Prompt: Retype, without any change, the first line of the records and every line after it through the one containing "minimizes the sparsity".

Given data:
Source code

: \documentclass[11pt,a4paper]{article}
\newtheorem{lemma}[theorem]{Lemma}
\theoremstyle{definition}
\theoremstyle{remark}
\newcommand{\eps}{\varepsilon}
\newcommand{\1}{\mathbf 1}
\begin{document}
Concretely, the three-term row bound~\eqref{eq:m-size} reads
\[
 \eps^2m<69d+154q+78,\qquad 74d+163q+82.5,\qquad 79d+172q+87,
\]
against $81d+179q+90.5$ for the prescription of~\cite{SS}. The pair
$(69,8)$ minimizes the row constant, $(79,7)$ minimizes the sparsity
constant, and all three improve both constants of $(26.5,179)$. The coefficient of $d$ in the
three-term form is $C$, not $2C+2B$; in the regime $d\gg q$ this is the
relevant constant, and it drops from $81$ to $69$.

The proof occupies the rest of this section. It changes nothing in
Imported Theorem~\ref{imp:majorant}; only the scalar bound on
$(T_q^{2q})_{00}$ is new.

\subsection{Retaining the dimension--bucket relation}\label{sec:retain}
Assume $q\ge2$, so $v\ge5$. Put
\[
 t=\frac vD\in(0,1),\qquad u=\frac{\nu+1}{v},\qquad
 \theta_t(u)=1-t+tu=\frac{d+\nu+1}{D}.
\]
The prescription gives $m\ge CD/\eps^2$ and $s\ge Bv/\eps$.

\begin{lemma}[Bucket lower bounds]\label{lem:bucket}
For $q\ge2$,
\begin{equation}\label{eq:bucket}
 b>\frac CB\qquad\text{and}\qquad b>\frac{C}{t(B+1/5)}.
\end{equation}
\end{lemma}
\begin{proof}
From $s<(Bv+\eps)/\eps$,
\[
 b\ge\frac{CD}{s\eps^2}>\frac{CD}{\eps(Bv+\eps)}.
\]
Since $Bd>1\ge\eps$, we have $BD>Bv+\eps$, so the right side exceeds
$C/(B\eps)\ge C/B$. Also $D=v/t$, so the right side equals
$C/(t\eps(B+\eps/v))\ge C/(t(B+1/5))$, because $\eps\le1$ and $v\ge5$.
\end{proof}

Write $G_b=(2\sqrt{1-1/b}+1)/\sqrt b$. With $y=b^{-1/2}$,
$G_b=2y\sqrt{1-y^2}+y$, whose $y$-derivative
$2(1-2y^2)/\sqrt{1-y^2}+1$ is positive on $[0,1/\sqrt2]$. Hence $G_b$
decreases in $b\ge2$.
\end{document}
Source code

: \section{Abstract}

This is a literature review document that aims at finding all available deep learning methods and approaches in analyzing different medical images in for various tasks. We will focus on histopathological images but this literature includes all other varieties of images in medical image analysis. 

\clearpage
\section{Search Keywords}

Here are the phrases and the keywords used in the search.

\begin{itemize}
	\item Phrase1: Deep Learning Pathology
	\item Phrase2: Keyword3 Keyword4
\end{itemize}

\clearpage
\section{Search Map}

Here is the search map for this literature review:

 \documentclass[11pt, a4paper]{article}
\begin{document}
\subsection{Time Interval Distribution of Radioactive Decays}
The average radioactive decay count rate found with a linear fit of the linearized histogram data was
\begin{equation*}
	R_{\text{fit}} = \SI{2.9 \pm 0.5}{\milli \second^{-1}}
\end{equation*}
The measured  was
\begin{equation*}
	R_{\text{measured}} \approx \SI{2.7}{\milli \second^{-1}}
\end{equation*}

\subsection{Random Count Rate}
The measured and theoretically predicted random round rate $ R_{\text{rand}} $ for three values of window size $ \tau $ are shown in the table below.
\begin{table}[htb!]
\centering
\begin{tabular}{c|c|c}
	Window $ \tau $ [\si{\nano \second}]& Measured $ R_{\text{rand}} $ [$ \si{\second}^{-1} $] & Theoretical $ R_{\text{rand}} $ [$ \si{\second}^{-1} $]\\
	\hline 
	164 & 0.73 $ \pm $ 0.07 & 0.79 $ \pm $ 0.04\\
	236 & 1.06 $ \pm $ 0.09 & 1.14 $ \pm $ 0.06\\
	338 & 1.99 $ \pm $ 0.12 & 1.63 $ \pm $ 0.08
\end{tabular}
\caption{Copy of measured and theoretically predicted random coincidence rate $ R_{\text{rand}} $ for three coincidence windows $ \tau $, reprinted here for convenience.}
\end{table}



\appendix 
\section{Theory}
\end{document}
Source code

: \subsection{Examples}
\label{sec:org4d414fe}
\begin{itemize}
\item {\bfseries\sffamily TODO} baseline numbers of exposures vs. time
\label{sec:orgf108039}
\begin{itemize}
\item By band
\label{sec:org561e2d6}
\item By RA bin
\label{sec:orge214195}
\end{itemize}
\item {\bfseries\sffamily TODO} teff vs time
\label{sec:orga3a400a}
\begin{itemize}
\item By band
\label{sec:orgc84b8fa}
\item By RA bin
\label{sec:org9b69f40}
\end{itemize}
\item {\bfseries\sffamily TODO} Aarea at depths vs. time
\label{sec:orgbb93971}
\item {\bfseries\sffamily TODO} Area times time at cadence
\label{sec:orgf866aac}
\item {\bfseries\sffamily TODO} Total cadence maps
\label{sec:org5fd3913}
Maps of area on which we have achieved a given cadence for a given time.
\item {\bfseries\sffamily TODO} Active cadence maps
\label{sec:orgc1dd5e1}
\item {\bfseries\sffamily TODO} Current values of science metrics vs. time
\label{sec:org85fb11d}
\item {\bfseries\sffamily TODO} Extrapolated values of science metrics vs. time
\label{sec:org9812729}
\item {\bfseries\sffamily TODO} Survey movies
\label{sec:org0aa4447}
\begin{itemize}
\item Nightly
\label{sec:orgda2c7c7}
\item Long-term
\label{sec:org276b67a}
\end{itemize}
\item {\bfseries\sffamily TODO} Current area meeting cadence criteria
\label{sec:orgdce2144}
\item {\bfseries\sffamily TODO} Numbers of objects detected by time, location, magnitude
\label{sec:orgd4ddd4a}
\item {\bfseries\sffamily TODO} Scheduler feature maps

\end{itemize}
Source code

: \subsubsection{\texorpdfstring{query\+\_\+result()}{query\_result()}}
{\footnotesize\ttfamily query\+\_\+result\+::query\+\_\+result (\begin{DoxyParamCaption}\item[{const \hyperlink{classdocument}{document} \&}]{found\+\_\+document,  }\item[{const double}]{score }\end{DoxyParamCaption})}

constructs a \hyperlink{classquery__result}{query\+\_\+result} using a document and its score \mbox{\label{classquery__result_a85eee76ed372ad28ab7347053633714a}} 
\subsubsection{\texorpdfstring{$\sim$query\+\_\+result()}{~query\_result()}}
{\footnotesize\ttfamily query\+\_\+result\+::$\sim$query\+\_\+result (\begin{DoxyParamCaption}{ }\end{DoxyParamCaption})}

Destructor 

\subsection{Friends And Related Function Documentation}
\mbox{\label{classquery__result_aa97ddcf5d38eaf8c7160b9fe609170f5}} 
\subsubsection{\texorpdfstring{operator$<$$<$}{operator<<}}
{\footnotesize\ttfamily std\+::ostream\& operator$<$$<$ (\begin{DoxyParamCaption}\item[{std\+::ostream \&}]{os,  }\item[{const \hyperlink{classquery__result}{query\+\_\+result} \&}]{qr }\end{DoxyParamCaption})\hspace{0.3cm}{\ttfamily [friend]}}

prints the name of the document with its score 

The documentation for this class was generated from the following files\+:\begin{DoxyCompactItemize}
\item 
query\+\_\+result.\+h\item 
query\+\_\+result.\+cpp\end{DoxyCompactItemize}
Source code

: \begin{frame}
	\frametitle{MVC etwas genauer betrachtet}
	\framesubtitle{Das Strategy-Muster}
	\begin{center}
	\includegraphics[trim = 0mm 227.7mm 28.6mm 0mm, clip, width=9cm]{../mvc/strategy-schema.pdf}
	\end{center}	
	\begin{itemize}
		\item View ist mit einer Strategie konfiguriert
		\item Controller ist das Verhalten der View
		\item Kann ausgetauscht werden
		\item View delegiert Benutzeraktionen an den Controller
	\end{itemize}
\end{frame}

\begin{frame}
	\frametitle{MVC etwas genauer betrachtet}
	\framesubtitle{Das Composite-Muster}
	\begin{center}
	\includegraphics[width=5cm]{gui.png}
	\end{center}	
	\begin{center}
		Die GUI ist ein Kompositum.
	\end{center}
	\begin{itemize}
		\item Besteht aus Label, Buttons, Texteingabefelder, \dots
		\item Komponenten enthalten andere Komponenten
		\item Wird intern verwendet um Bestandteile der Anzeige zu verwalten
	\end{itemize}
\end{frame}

Answer for the task:
Source code

: \documentclass[11pt,a4paper]{article}
\newtheorem{lemma}[theorem]{Lemma}
\theoremstyle{definition}
\theoremstyle{remark}
\newcommand{\eps}{\varepsilon}
\newcommand{\1}{\mathbf 1}
\begin{document}
Concretely, the three-term row bound~\eqref{eq:m-size} reads
\[
 \eps^2m<69d+154q+78,\qquad 74d+163q+82.5,\qquad 79d+172q+87,
\]
against $81d+179q+90.5$ for the prescription of~\cite{SS}. The pair
$(69,8)$ minimizes the row constant, $(79,7)$ minimizes the sparsity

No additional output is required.